# [Task brief]
Repeat only what runs from the line with "# Machine-Learning-SVM-vs.-Linear-regression" through the last line of the data below, both included, keeping every word as it is and leaving out the pictures.

# [Provided information]

=== Begin Enclosure ===

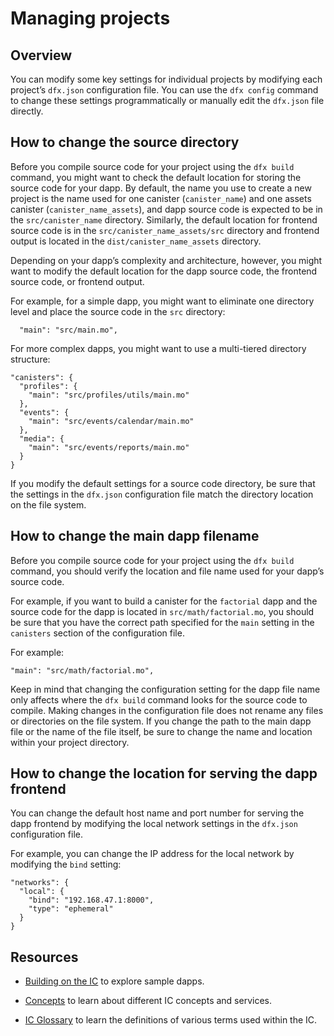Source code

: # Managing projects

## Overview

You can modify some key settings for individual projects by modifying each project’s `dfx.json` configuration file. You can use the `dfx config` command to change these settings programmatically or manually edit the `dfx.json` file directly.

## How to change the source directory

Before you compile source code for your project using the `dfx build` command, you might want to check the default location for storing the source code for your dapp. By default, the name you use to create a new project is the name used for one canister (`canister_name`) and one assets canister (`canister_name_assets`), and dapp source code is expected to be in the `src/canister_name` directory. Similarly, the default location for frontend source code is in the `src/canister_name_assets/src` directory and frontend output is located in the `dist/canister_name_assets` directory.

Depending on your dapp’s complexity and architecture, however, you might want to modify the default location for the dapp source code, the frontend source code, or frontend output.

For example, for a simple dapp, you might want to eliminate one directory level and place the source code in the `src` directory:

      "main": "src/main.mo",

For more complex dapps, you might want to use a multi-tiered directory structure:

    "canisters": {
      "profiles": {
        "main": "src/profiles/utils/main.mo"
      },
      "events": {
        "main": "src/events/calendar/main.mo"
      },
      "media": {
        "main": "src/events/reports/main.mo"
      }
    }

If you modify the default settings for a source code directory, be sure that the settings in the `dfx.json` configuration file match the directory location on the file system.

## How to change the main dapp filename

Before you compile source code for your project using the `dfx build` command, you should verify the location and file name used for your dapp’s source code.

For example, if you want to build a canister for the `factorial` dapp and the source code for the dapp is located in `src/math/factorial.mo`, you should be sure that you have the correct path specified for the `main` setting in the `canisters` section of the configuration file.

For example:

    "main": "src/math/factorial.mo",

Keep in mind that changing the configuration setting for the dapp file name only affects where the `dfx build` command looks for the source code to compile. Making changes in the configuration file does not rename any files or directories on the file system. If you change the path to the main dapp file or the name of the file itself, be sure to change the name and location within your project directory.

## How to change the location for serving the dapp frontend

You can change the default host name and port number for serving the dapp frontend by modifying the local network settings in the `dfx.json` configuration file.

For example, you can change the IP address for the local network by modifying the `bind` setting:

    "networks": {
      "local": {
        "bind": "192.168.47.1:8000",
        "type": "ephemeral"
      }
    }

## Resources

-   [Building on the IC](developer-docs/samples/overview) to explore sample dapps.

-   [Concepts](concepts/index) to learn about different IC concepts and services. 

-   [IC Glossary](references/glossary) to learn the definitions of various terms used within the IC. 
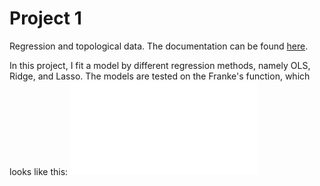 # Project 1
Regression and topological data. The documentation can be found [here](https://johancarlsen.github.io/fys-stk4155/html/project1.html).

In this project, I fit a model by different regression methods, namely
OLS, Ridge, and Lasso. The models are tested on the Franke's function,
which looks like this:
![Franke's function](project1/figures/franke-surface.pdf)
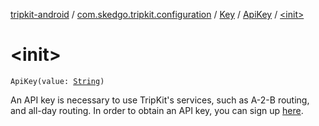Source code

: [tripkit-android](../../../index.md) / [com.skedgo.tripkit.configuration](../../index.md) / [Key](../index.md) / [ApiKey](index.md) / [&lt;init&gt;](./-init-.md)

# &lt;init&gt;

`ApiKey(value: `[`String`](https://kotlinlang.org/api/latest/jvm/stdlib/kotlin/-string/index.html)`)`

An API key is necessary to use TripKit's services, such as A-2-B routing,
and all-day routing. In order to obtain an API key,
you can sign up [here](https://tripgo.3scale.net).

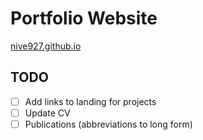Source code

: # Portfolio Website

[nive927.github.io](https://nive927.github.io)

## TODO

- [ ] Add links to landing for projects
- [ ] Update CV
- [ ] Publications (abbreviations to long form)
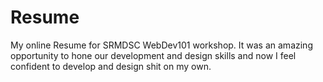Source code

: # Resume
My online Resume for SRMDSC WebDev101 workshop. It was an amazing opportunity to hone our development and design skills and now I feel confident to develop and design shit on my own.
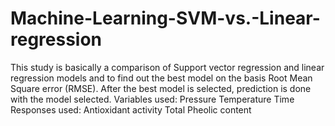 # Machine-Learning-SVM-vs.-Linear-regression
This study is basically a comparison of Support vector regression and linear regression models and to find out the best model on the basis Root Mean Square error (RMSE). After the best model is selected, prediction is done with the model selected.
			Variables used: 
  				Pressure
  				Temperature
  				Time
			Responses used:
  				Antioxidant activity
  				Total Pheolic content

=== End Enclosure ===

# [Solution to this exercise]
 # Machine-Learning-SVM-vs.-Linear-regression
This study is basically a comparison of Support vector regression and linear regression models and to find out the best model on the basis Root Mean Square error (RMSE). After the best model is selected, prediction is done with the model selected.
			Variables used: 
  				Pressure
  				Temperature
  				Time
			Responses used:
  				Antioxidant activity
  				Total Pheolic content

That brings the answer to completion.